What you will do
From the data below, retype exactly the lines starting with the one that contains "the **File** menu.</span></span>" and ending with the one that contains "Event Viewer application.</span></span>", both included.

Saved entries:
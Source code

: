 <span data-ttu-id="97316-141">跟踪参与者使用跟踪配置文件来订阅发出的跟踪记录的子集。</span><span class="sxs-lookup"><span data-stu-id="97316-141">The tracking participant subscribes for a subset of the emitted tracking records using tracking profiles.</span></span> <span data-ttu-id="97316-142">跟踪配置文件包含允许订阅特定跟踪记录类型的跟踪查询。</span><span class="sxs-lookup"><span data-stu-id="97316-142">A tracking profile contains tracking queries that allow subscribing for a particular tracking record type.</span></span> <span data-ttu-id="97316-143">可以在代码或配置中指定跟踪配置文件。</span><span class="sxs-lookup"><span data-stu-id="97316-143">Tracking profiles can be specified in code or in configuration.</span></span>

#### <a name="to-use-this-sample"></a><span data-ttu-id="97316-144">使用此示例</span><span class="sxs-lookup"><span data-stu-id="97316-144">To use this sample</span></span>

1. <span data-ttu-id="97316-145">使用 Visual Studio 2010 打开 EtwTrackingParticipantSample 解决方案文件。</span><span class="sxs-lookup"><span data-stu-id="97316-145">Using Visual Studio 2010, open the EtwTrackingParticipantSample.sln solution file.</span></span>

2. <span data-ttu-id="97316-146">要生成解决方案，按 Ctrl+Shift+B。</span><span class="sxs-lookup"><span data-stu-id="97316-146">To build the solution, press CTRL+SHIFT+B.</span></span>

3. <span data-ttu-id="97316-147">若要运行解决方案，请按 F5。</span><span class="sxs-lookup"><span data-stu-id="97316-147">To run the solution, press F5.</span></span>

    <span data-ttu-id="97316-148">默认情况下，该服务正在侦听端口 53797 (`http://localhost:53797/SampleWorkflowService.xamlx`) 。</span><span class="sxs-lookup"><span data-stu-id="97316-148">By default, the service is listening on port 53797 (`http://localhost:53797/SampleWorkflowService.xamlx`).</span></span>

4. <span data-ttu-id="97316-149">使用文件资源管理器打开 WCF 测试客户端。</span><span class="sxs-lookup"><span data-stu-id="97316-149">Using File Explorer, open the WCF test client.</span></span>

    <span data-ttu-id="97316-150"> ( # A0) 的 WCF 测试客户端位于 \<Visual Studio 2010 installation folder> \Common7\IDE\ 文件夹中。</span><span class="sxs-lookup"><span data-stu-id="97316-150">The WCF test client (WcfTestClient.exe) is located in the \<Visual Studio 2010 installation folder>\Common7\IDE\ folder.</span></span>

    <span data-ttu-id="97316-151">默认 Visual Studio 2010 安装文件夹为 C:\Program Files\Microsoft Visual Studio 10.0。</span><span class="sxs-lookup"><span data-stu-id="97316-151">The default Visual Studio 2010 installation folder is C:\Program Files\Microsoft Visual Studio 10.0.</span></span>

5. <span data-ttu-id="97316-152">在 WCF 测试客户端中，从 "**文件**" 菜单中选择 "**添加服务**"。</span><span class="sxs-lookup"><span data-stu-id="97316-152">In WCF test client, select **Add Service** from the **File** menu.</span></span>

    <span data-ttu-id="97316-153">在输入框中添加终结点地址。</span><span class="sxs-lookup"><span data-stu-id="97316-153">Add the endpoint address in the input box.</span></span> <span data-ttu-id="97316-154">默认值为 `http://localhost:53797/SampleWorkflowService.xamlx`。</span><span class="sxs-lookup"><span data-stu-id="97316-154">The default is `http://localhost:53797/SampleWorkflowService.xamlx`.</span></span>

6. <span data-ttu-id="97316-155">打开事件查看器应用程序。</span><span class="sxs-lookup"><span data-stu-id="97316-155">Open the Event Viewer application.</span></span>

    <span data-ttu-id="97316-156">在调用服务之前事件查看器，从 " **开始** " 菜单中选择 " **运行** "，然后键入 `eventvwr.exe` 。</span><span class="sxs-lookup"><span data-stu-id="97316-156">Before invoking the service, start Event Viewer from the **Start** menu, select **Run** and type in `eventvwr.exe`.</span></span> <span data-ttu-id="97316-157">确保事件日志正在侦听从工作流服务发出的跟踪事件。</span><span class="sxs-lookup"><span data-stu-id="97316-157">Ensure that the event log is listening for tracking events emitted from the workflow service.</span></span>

Result of the task
5. <span data-ttu-id="97316-152">在 WCF 测试客户端中，从 "**文件**" 菜单中选择 "**添加服务**"。</span><span class="sxs-lookup"><span data-stu-id="97316-152">In WCF test client, select **Add Service** from the **File** menu.</span></span>

    <span data-ttu-id="97316-153">在输入框中添加终结点地址。</span><span class="sxs-lookup"><span data-stu-id="97316-153">Add the endpoint address in the input box.</span></span> <span data-ttu-id="97316-154">默认值为 `http://localhost:53797/SampleWorkflowService.xamlx`。</span><span class="sxs-lookup"><span data-stu-id="97316-154">The default is `http://localhost:53797/SampleWorkflowService.xamlx`.</span></span>

6. <span data-ttu-id="97316-155">打开事件查看器应用程序。</span><span class="sxs-lookup"><span data-stu-id="97316-155">Open the Event Viewer application.</span></span>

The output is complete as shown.